Dienstag, 21. Juni 2011

Adrenalin

Wie immer fuhren sie zuerst durch 2 kleine Dörfer, an den Feldern vorbei und Tobi nahm die Ausfahrt zur Autobahn. Während sie noch in der Kurve waren, fragte Tobi:"Du hast mal gesagt, dir machts nichts aus, wenn ich zu schnell fahr. Willst du mal was abgefahrenes machen?" "Naja, kommt drauf an wie abgefahren es wird...was denn?" "Siehst du dann schon...ja oder nein?" Vanessa wollte wissen, was er vorhatte. Allerdings hatte sie auch ein bisschen Angst, er könnte etwas leichtsinniges machen und sie beide in Gefahr bringen, was ja auch sehr wahrscheinlich war, wenn es mit Geschwindigkeit zu tun hatte. Ihr blieb nicht viel Zeit zum Überlegen, Tobi drängte sie. "Komm, schnell, sonst ist es zu spät...ja oder nein?" "Hm, ok..." Schon während sie es aussprach, bereute sie, zugestimmt zu haben.

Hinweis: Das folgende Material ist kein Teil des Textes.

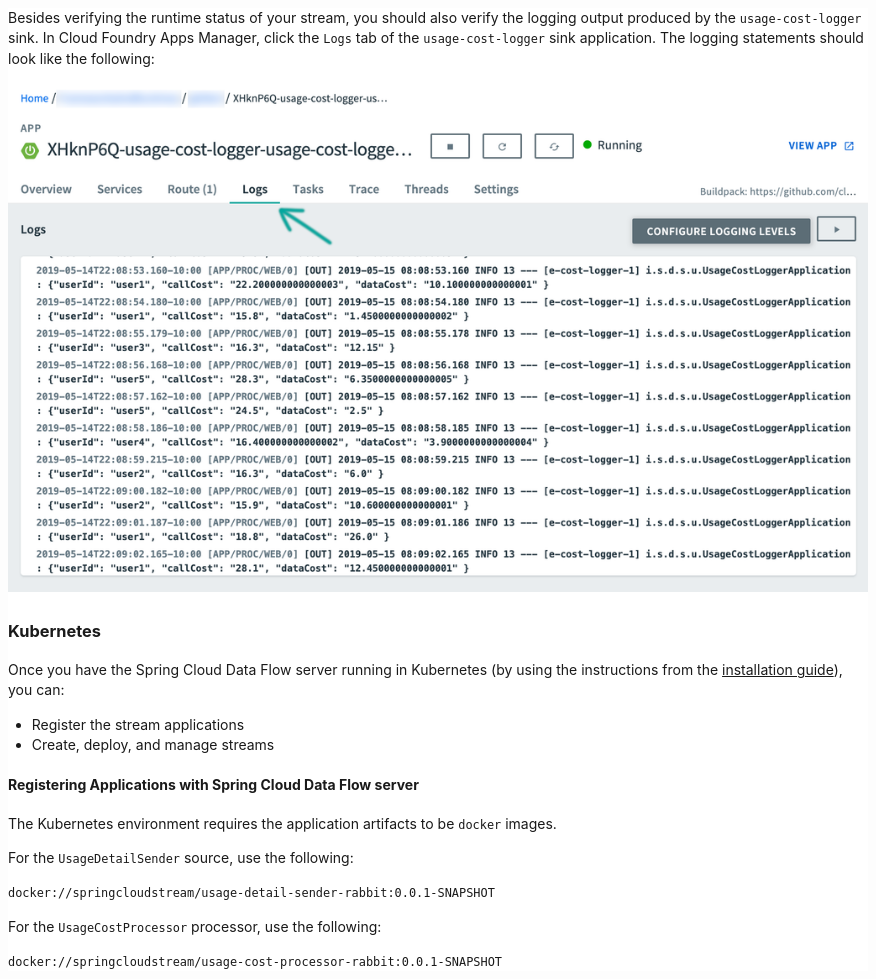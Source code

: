 Besides verifying the runtime status of your stream, you should also verify the logging output produced by the `usage-cost-logger` sink. In Cloud Foundry Apps Manager, click the `Logs` tab of the `usage-cost-logger` sink application. The logging statements should look like the following:

![Data Flow Runtime Information](images/SCDF-CF-dashboard-logging.png)

### Kubernetes

Once you have the Spring Cloud Data Flow server running in Kubernetes (by using the instructions from the [installation guide](%currentPath%/installation/kubernetes/)), you can:

- Register the stream applications
- Create, deploy, and manage streams

#### Registering Applications with Spring Cloud Data Flow server

The Kubernetes environment requires the application artifacts to be `docker` images.

For the `UsageDetailSender` source, use the following:

```
docker://springcloudstream/usage-detail-sender-rabbit:0.0.1-SNAPSHOT
```

For the `UsageCostProcessor` processor, use the following:

```
docker://springcloudstream/usage-cost-processor-rabbit:0.0.1-SNAPSHOT
```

Sie waren nun unten an der Autobahn angelangt, Tobi sah in den Rückspiegel, bog auf die linke Spur. Nur ein einsamer LKW, sonst weit und breit kein Auto. Tobi wurde langsamer. Und langsamer. 50 km/h. 40. "Was machst du?!?", fragte Vanessa nervös. Er lachte nur. Und blieb stehen. Er blieb stehen! Auf der Überholspur, in der Nacht, mitten auf der Autobahn! "Spinnst du, willst du mich umbringen?!?", rief Vanessa panisch. Tobi lachte nur. "Ich seh doch im Spiegel, wenn da hinten ein Auto kommt. Und das Auto sieht mich auch." Trotzdem hatte Vanessa Panik. Sicher war das auf keinen Fall. Am liebsten wäre sie ausgestiegen. Aber auf der Autobahn ging das auch schlecht. Auf der Spur daneben rauschte ein Auto vorbei. "Bereit?", grinste Tobi. "Was..." Vanessa brachte den Satz nicht zu Ende. In der Sekunde trat Tobi aufs Gaspedal. Er trat nicht drauf, er trat es durch. Mit einem kurzen Reifenquietschen beschleunigte er innerhalb von wenigen Sekunden auf Tempo 100. Und weiter. Vanessa war ein bisschen schlecht. Gleichzeitig musste sie aber auch lächeln. Irgendwie fand sie es ja schon toll. Auch Tobi grinste. Und beschleunigte weiter. 200. 230. 250. Noch nie war sie so schnell gefahren. Die anderen Autos kamen ihr so langsam vor, als sie an ihnen vorbeischossen. 260. 270. Die Geräuschkulisse bei diesem Tempo ist kaum noch erträglich. Zuerst hatte Vanessa Todesangst. Aber irgendwann verflog sie gänzlich und machte einem unbeschreiblichem Gefühl Platz. Einem Gefühl von Freiheit. Sie hätte am liebsten noch das Fenster aufgemacht und laut hinausgeschrien. Tobi grinste. "Du schimpfst mich ja gar nicht." Vanessa amtwortete nicht. Sie wollte das Gefühl genießen. 
Das Langsamerwerden war ein komisches Gefühl. Gleichzeitg kamen alle normalen Gedanken wieder zurück in ihren Kopf, das Freiheitsgefühl verflog nach und nach. Schon 150 km/h fühlten sich an wie 30. "Merkst du, wie langsam sich das anfühlt?", fragte Tobi. Sie nickte. "Das ist fast das gefährlichste an der ganzen Sache. Wenn du da den Tacho nicht im Auge behälst, kann das echt ein Problem werden..." So vernünftige Worte von dem Mann, der eben noch auf der Überholspur stehen geblieben ist. 

Sie kam sicher zuhause an. Selbst als Tobi schon lange wieder weg war, lief sie noch durch die Gegend. Sie hatte immer noch zu viel Adrenalin in ihrem Adern, um jetzt einfach nach Hause zu gehen. Auch als sie schon im Bett lag, konnte sie nicht einschlafen. Weil es sie beschäftigte, dass er immer noch so sanft zu ihr gewesen war.